Copy every line of the records exactly, without including the images.

#### Stored data:
:::::
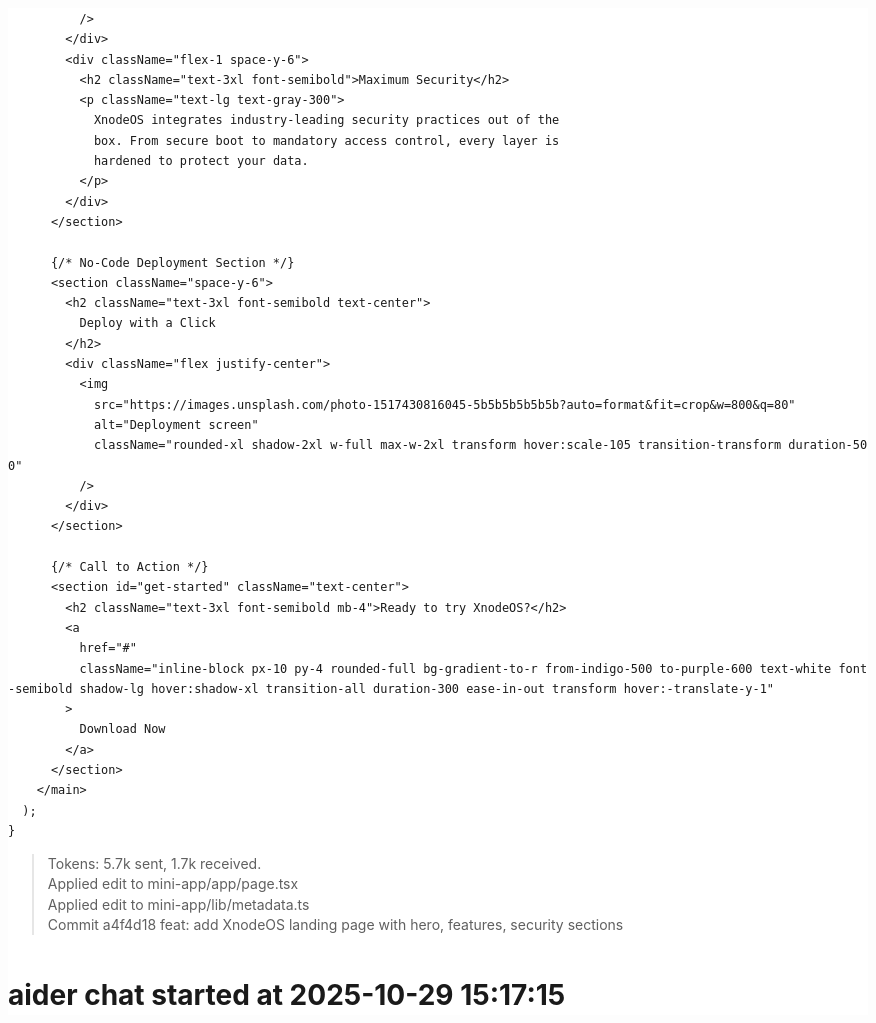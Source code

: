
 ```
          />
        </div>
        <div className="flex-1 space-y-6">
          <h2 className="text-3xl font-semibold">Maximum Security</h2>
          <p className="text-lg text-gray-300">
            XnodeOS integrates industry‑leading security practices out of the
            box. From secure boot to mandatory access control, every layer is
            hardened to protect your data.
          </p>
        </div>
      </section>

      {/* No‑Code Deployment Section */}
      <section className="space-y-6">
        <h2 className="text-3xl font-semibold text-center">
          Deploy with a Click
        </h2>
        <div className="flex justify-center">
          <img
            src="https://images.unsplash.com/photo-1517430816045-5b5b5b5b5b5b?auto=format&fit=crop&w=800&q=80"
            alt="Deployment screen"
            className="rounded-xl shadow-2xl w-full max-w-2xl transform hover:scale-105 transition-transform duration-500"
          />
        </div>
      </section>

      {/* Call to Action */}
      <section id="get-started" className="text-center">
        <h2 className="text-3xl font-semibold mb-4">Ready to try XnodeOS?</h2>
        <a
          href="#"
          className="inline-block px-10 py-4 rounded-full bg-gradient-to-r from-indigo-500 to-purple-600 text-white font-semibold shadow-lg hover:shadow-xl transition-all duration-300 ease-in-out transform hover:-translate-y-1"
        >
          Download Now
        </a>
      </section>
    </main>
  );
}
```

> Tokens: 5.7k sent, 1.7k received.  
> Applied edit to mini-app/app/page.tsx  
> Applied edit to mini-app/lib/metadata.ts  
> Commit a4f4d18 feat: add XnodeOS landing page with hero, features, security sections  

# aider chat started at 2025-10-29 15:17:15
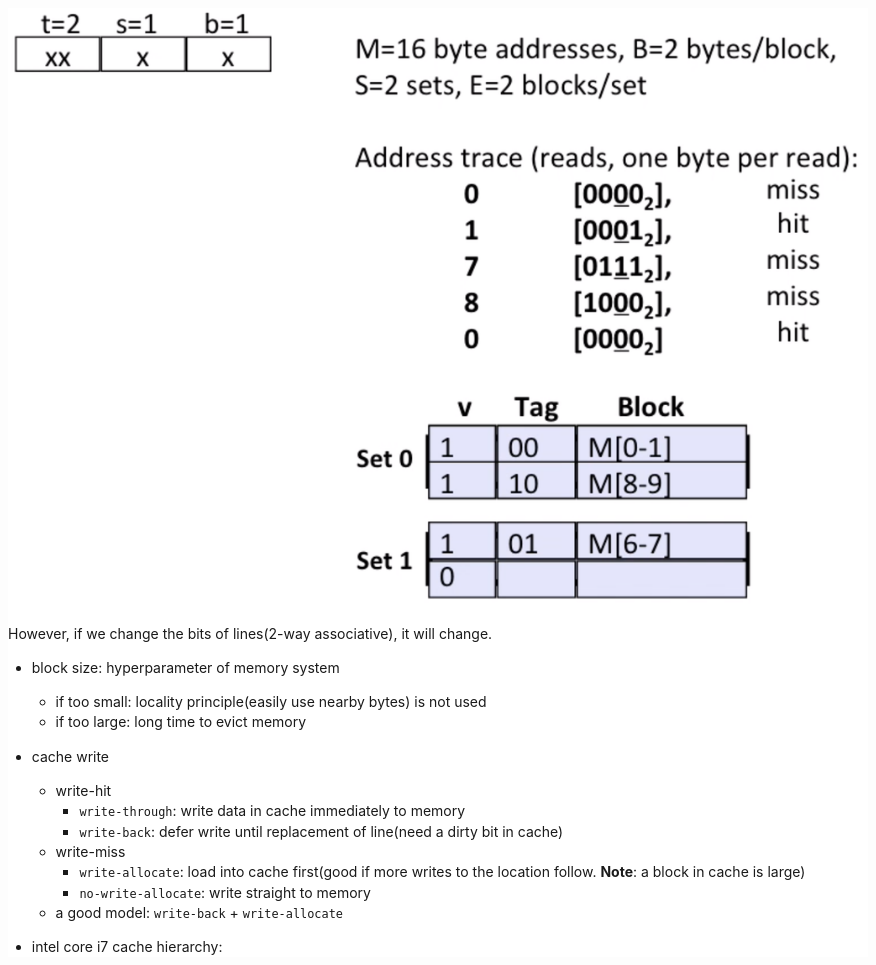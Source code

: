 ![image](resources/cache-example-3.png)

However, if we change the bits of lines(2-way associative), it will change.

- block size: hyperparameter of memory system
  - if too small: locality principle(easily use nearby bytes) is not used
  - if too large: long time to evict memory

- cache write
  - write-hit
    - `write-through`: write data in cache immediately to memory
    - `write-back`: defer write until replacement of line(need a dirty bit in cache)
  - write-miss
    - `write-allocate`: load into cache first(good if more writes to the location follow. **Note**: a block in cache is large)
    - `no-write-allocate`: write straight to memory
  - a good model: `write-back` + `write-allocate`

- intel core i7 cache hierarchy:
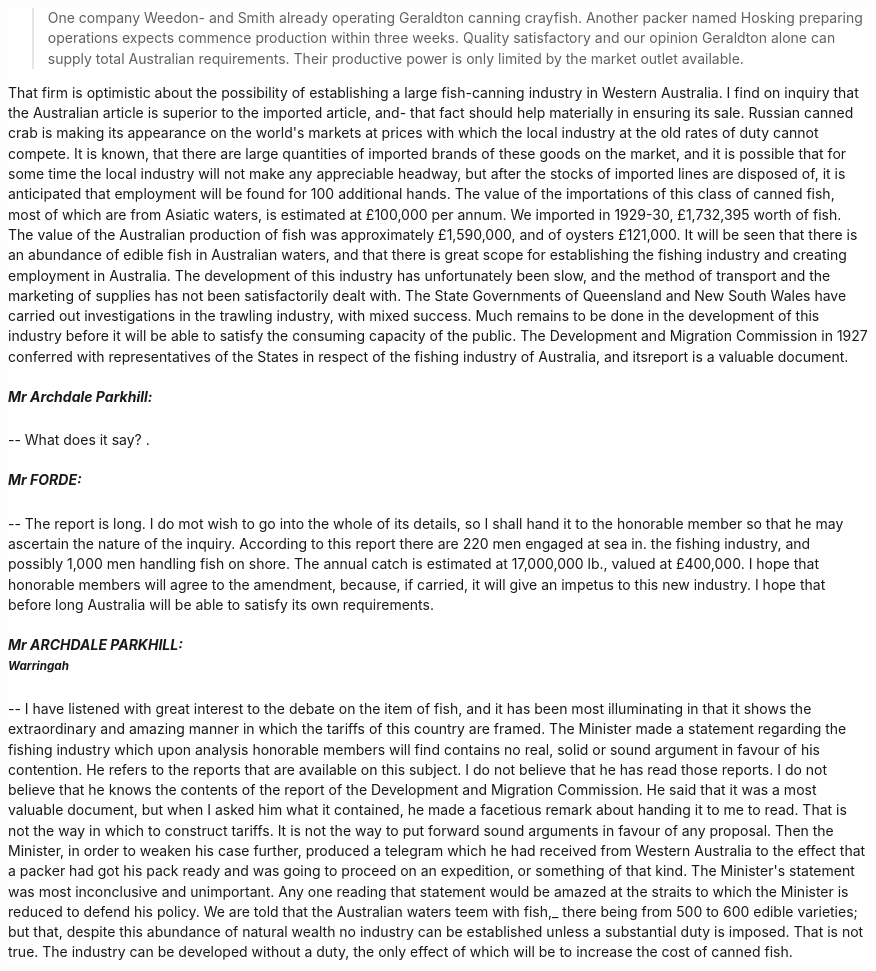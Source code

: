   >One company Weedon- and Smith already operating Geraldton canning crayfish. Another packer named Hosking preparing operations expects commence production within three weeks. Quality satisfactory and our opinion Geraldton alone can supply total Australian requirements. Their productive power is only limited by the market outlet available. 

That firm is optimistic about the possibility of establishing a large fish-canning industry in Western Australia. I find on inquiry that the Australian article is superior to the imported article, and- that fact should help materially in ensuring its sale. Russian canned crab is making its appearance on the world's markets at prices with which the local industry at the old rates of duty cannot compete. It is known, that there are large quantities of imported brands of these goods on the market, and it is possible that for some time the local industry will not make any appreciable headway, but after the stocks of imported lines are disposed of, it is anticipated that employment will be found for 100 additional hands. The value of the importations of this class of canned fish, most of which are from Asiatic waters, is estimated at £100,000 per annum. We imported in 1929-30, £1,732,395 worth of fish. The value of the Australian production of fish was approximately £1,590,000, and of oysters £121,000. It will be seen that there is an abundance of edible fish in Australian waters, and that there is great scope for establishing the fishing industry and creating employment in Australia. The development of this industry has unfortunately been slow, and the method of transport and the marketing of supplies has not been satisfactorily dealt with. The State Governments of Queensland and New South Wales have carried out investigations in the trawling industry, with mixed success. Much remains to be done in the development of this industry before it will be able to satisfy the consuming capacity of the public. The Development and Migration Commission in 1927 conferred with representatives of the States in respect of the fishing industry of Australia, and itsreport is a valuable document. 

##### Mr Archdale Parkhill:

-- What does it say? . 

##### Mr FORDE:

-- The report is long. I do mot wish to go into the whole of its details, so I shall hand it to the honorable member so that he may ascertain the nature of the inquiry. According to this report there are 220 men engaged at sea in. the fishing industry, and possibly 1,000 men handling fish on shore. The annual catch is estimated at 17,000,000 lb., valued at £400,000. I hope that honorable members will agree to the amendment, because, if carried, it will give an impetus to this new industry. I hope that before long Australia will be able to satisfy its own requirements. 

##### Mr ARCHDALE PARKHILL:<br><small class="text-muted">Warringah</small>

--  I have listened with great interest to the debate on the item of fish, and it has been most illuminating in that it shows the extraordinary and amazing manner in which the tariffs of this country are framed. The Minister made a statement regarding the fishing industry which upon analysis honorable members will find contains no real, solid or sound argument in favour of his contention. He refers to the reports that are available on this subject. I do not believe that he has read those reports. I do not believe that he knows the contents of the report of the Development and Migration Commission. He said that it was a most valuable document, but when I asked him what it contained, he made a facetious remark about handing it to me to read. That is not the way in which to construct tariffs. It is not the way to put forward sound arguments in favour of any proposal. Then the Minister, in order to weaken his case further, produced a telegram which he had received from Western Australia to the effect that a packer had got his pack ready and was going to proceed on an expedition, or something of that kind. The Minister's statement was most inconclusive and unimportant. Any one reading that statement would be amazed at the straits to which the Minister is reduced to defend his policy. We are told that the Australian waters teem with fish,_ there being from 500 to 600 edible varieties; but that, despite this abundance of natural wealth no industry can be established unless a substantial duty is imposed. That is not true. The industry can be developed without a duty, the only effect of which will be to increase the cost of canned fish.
:::::
#### Written response:
Source code

:
 ```
          />
        </div>
        <div className="flex-1 space-y-6">
          <h2 className="text-3xl font-semibold">Maximum Security</h2>
          <p className="text-lg text-gray-300">
            XnodeOS integrates industry‑leading security practices out of the
            box. From secure boot to mandatory access control, every layer is
            hardened to protect your data.
          </p>
        </div>
      </section>

      {/* No‑Code Deployment Section */}
      <section className="space-y-6">
        <h2 className="text-3xl font-semibold text-center">
          Deploy with a Click
        </h2>
        <div className="flex justify-center">
          <img
            src="https://images.unsplash.com/photo-1517430816045-5b5b5b5b5b5b?auto=format&fit=crop&w=800&q=80"
            alt="Deployment screen"
            className="rounded-xl shadow-2xl w-full max-w-2xl transform hover:scale-105 transition-transform duration-500"
          />
        </div>
      </section>

      {/* Call to Action */}
      <section id="get-started" className="text-center">
        <h2 className="text-3xl font-semibold mb-4">Ready to try XnodeOS?</h2>
        <a
          href="#"
          className="inline-block px-10 py-4 rounded-full bg-gradient-to-r from-indigo-500 to-purple-600 text-white font-semibold shadow-lg hover:shadow-xl transition-all duration-300 ease-in-out transform hover:-translate-y-1"
        >
          Download Now
        </a>
      </section>
    </main>
  );
}
```

> Tokens: 5.7k sent, 1.7k received.  
> Applied edit to mini-app/app/page.tsx  
> Applied edit to mini-app/lib/metadata.ts  
> Commit a4f4d18 feat: add XnodeOS landing page with hero, features, security sections  

# aider chat started at 2025-10-29 15:17:15
Source code

: ![image](resources/cache-example-3.png)

However, if we change the bits of lines(2-way associative), it will change.

- block size: hyperparameter of memory system
  - if too small: locality principle(easily use nearby bytes) is not used
  - if too large: long time to evict memory

- cache write
  - write-hit
    - `write-through`: write data in cache immediately to memory
    - `write-back`: defer write until replacement of line(need a dirty bit in cache)
  - write-miss
    - `write-allocate`: load into cache first(good if more writes to the location follow. **Note**: a block in cache is large)
    - `no-write-allocate`: write straight to memory
  - a good model: `write-back` + `write-allocate`

- intel core i7 cache hierarchy:
Source code

:   >One company Weedon- and Smith already operating Geraldton canning crayfish. Another packer named Hosking preparing operations expects commence production within three weeks. Quality satisfactory and our opinion Geraldton alone can supply total Australian requirements. Their productive power is only limited by the market outlet available. 

That firm is optimistic about the possibility of establishing a large fish-canning industry in Western Australia. I find on inquiry that the Australian article is superior to the imported article, and- that fact should help materially in ensuring its sale. Russian canned crab is making its appearance on the world's markets at prices with which the local industry at the old rates of duty cannot compete. It is known, that there are large quantities of imported brands of these goods on the market, and it is possible that for some time the local industry will not make any appreciable headway, but after the stocks of imported lines are disposed of, it is anticipated that employment will be found for 100 additional hands. The value of the importations of this class of canned fish, most of which are from Asiatic waters, is estimated at £100,000 per annum. We imported in 1929-30, £1,732,395 worth of fish. The value of the Australian production of fish was approximately £1,590,000, and of oysters £121,000. It will be seen that there is an abundance of edible fish in Australian waters, and that there is great scope for establishing the fishing industry and creating employment in Australia. The development of this industry has unfortunately been slow, and the method of transport and the marketing of supplies has not been satisfactorily dealt with. The State Governments of Queensland and New South Wales have carried out investigations in the trawling industry, with mixed success. Much remains to be done in the development of this industry before it will be able to satisfy the consuming capacity of the public. The Development and Migration Commission in 1927 conferred with representatives of the States in respect of the fishing industry of Australia, and itsreport is a valuable document. 

##### Mr Archdale Parkhill:

-- What does it say? . 

##### Mr FORDE:

-- The report is long. I do mot wish to go into the whole of its details, so I shall hand it to the honorable member so that he may ascertain the nature of the inquiry. According to this report there are 220 men engaged at sea in. the fishing industry, and possibly 1,000 men handling fish on shore. The annual catch is estimated at 17,000,000 lb., valued at £400,000. I hope that honorable members will agree to the amendment, because, if carried, it will give an impetus to this new industry. I hope that before long Australia will be able to satisfy its own requirements. 

##### Mr ARCHDALE PARKHILL:<br><small class="text-muted">Warringah</small>

--  I have listened with great interest to the debate on the item of fish, and it has been most illuminating in that it shows the extraordinary and amazing manner in which the tariffs of this country are framed. The Minister made a statement regarding the fishing industry which upon analysis honorable members will find contains no real, solid or sound argument in favour of his contention. He refers to the reports that are available on this subject. I do not believe that he has read those reports. I do not believe that he knows the contents of the report of the Development and Migration Commission. He said that it was a most valuable document, but when I asked him what it contained, he made a facetious remark about handing it to me to read. That is not the way in which to construct tariffs. It is not the way to put forward sound arguments in favour of any proposal. Then the Minister, in order to weaken his case further, produced a telegram which he had received from Western Australia to the effect that a packer had got his pack ready and was going to proceed on an expedition, or something of that kind. The Minister's statement was most inconclusive and unimportant. Any one reading that statement would be amazed at the straits to which the Minister is reduced to defend his policy. We are told that the Australian waters teem with fish,_ there being from 500 to 600 edible varieties; but that, despite this abundance of natural wealth no industry can be established unless a substantial duty is imposed. That is not true. The industry can be developed without a duty, the only effect of which will be to increase the cost of canned fish.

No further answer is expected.